My Own World
My Own World
I might as well start by saying that I did not completely understand this book! I am not a great fan of graphic novels anyway; so I have read very few and no doubt am ignorant of the conventions that might enable me to connect more of the dots. However, as I see it, this story begins and ends in Glen Cove, British Columbia, with a five-year hiatus in Vancouver. Nathan is a very angry little boy, nine-years-old, and hating the fact that his best friend and buddy Ben is turning into a teenager with a lot of interests that don't include his younger brother. So Nathan is feeling lost. Also, there is something really wrong within the family that no one talks about, or not to him, leaving him with the distinct impression that whatever is wrong is probably his fault. So he acts out in various ways, one of which ends up with his being pursued by the leader of a gang that is portrayed as being on the edge of criminal after he has discovered their secret hideout in the woods. In his terror, Nathan hides and escapes into a semi-dream world where he alone is in charge and can make and do anything he can imagine. His "own world" becomes his refuge from unbearable reality. These escapes sometimes seem to take up no time in the real world -- which leads to his buying vast quantities of snacks twice within half an hour, under the suspicious glare of the convenience store owner -- and a whole night when his father finally manages to find him where he has hidden in the local woods, but, after that experience, he doesn't wake up for several days! Did he hit his head? And then when he wakes, he finds he and his mother have moved in with his grandparents in Vancouver because Ben is really really sick. Hospital-sick. This is where the five-year gap occurs and Ben dies (beautifully revealed to the reader by one totally black page, followed by a picture of an empty hospital bed). On their return to Glen Cove, Nathan goes back once more to his private world where he finds Ben -- is this heaven? -- and manages to take back to reality the cat-balloon hybrid that he created back when he was nine and desperately needed a friend. With Meow to help him, Nathan finds he can fly, high over Glen Cove, the swimming pool, the woods, all the places he had shared with Ben, and it seems, this allows him to gain some perspective on, and come to some sort of peace and acceptance of, Ben's death.

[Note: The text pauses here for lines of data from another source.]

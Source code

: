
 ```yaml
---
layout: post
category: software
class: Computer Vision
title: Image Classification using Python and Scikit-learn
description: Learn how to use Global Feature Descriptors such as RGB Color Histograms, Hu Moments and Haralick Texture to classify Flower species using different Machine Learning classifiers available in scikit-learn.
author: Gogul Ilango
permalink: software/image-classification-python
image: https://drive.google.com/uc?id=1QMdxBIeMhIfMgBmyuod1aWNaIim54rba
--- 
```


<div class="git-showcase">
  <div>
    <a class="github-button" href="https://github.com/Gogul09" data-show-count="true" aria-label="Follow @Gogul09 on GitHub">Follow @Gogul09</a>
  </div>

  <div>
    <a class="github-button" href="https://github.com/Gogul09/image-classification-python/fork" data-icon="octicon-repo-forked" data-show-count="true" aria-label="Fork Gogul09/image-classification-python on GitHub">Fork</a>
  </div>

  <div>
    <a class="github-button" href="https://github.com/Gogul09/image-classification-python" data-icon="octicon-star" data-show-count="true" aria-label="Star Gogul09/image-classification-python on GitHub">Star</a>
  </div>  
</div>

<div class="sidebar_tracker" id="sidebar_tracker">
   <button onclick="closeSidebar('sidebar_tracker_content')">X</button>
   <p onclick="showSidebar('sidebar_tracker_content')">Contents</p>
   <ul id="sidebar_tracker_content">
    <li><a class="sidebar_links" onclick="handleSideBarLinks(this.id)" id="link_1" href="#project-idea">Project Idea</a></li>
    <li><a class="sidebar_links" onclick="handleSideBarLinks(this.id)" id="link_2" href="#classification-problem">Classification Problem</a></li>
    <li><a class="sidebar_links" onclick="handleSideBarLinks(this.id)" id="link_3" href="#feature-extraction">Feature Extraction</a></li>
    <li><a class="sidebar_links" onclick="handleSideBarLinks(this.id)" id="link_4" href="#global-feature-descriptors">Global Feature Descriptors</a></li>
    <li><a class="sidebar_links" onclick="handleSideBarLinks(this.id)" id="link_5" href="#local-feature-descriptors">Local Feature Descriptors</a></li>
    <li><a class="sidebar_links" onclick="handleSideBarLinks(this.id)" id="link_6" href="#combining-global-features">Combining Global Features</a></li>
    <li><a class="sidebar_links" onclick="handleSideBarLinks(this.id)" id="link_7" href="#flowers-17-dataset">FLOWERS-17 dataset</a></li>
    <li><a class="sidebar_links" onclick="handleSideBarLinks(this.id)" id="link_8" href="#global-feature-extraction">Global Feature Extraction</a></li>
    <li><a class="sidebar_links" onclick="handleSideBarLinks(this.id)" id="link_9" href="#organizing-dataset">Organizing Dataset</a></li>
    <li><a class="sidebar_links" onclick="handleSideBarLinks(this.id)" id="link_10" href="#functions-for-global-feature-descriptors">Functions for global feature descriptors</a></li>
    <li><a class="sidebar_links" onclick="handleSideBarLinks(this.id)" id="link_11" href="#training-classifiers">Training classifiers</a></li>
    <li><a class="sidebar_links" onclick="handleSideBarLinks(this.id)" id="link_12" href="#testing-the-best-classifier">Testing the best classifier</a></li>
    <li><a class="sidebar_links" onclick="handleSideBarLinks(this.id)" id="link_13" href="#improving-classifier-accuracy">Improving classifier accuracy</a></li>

Now, I may have this somewhat wrong, and I have certainly left out a great deal. Nathan's creativity as he built his world, his delight in the roller-coaster slide that he constructed, lego-like from chunks of light, his loneliness that leads him literally to make friends, but then the horror when one of them turns from a big furry cookie monster to a Godzilla-like creature that wants to destroy his world: all these things come through in the drawing. What is lacking is a coherent plot line. However, it is a story dealing with a disturbing and difficult subject, the death of a sibling, and, while it doesn't produce a solution, it does certainly suggest very strongly that trying to shield a child from the truth because that child is young and it is unpleasant and hard to talk about is a very Bad Thing!
Mary Thomas lives in Winnipeg, Manitoba, Bracebridge, Ontario, and Oxford, United Kingdom, and, once upon a pre-Covid time, worked in elementary school libraries.